Wie fängt man an - Schritt für Schritt
- Erheben Sie die Daten: Machen Sie eine Inventur aller leerstehenden Gebäude. Notieren Sie Zustand, Eigentümer, Größe, Lage.
- Prüfen Sie Förderfähigkeit: Ist Ihre Gemeinde im GRW-Index gelistet? Wenn ja: Welche Förderprogramme kommen in Frage?
- Identifizieren Sie Bedarfe: Was fehlt in Ihrer Gemeinde? Kita? Arzt? Laden? Arbeitsplätze?
- Entwickeln Sie ein Quartierskonzept: Welche Immobilien können welchen Bedarf decken?
- Suchen Sie Partner: Banken, Genossenschaften, Vereine, Künstler, Studenten - wer könnte mitmachen?
- Starten Sie mit einem Pilotprojekt: Sanieren Sie ein Haus. Vermieten Sie es. Dokumentieren Sie den Prozess.
- Skalieren Sie: Wenn es funktioniert, wiederholen Sie es - mit mehr Häusern, mehr Partnern.
Was kommt als Nächstes?
Die Zukunft des Leerstandsmanagements liegt nicht im Abriss, sondern in der Transformation.

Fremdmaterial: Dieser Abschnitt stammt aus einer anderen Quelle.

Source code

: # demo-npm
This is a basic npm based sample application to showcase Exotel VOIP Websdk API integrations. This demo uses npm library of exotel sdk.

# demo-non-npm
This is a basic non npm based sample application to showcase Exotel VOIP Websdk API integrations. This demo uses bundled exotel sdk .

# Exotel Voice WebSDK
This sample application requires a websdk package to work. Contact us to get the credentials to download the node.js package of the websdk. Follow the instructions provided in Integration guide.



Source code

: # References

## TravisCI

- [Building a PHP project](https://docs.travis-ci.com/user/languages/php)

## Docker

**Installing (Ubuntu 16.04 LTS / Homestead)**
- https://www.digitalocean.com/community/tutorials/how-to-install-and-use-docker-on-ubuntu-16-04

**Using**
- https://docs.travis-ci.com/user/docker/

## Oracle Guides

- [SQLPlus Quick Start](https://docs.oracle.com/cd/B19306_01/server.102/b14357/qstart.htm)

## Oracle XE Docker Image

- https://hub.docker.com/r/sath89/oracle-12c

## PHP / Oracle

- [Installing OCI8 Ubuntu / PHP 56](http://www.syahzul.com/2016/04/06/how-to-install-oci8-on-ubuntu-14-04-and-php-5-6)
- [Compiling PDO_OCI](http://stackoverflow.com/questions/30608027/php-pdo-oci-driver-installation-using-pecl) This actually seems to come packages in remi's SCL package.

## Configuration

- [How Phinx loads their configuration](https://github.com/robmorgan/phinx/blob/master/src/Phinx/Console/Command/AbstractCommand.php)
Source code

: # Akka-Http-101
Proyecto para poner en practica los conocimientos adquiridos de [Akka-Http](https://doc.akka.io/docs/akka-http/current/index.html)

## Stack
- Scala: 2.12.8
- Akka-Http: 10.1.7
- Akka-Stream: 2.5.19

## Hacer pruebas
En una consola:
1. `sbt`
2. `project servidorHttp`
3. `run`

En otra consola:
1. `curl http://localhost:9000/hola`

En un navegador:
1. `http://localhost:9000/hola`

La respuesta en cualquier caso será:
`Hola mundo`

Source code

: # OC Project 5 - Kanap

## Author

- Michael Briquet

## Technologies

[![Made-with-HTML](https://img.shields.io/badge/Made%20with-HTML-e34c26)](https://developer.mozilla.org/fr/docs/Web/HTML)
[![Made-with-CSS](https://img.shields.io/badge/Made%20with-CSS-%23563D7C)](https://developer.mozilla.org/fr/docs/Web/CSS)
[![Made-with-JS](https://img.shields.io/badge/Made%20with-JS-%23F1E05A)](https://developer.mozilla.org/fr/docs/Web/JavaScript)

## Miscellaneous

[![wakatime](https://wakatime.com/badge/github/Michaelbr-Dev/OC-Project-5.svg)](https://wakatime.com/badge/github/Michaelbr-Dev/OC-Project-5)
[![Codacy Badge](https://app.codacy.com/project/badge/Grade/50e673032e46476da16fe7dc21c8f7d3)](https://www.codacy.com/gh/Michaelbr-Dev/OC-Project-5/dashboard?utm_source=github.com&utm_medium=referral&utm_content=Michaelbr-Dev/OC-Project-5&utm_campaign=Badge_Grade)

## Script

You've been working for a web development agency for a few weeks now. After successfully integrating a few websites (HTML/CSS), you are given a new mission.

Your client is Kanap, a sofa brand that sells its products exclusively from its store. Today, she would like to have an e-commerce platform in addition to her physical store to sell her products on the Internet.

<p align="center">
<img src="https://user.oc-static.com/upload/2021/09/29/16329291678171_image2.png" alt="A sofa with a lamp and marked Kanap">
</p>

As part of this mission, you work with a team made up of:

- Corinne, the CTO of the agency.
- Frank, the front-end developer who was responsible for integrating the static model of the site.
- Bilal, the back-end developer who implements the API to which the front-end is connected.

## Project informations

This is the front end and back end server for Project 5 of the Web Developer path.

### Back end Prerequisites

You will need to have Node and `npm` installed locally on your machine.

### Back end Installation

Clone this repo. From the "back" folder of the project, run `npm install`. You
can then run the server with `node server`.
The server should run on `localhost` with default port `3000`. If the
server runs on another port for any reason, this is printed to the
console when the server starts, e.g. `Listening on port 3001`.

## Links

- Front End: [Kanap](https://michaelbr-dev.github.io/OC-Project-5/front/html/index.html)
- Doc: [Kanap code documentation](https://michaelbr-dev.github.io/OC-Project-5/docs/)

Gebäude werden nicht mehr nur als Wohnraum gesehen, sondern als Ressourcen für soziale, kulturelle und ökologische Innovationen. Ein altes Postamt wird zur digitalen Werkstatt, eine ehemalige Fabrik zur Solar- und Windenergie-Schulungsstätte. Die Kommunen, die jetzt anfangen, werden in zehn Jahren die attraktivsten Orte sein - nicht weil sie viel Geld haben, sondern weil sie Menschen zusammengebracht haben.
Die Zeit, zu warten, ist vorbei. Die ersten Schritte sind klein. Aber sie zählen. Fangen Sie heute an - mit einem Haus, mit einer Idee, mit einem Gespräch.
Was gilt als strukturschwache Region in Deutschland?
Eine Region gilt als strukturschwach, wenn sie im Index der Bund-Länder-Gemeinschaftsaufgabe „Verbesserung der regionalen Wirtschaftsstruktur“ (GRW) erfasst ist. Dieser Index berechnet sich aus vier Kriterien: regionales Einkommen, Arbeitsmarktentwicklung, Erwerbsquote und Infrastrukturausstattung. Seit 2026 werden auch Breitbandausbau, Anteil an MINT-Berufen und Verkehrsinfrastruktur berücksichtigt. Die Liste wird vom Bundesministerium für Wohnen, Stadtentwicklung und Bauwesen (BMWSB) veröffentlicht und ist öffentlich einsehbar.
Kann ich als Privatperson ein leerstehendes Haus in einer strukturschwachen Region kaufen?
Ja, das ist möglich - oft sogar günstiger als in Großstädten. Viele Kommunen verkaufen oder verpachten leerstehende Immobilien an private Investoren, wenn sie ein sanierungsfähiges Konzept vorlegen. Wichtig: Fragen Sie bei der Gemeinde nach, ob Fördermittel für die Sanierung verfügbar sind. Oft gibt es Zuschüsse für Energieeffizienz, barrierefreie Umbauten oder die Schaffung von Wohnraum für Senioren.
Wie lange dauert es, bis ein Leerstandsprojekt erfolgreich ist?
Es dauert typischerweise 12 bis 18 Monate, bis ein Projekt von der Idee bis zur ersten Vermietung läuft. Der längste Schritt ist oft die Datenerhebung und die Suche nach Partnern. Die Sanierung selbst kann in einigen Fällen innerhalb von drei bis sechs Monaten erledigt sein - vorausgesetzt, die Finanzierung ist gesichert und die Baugenehmigung liegt vor.
Welche Rolle spielen Genossenschaften beim Leerstandsmanagement?
Genossenschaften sind ein Schlüsselmodell, besonders in ländlichen Regionen. Sie ermöglichen es, dass mehrere Menschen gemeinsam ein Haus kaufen, sanieren und bewohnen. Die Kommune kann Grundstücke günstig abtreten, Fördermittel bereitstellen und Beratung anbieten. Die Genossenschaft übernimmt die Sanierung und Verwaltung. Das reduziert das Risiko für Einzelpersonen und schafft stabile, langfristige Wohnverhältnisse.
Gibt es Fördermittel für die Umwandlung von Gewerbe in Wohnraum?
Ja. Das Bundesprogramm „Stadtumbau Ost“ und „Stadtumbau West“ fördert die Umwandlung von leerstehendem Gewerbe in Wohnraum. Auch die KfW bietet Zuschüsse für energetische Sanierung und die Schaffung von bezahlbarem Wohnraum. Wichtig: Der Antrag muss vor Baubeginn gestellt werden. Die Transferstellen Stadtumbau West helfen bei der Antragsstellung kostenlos.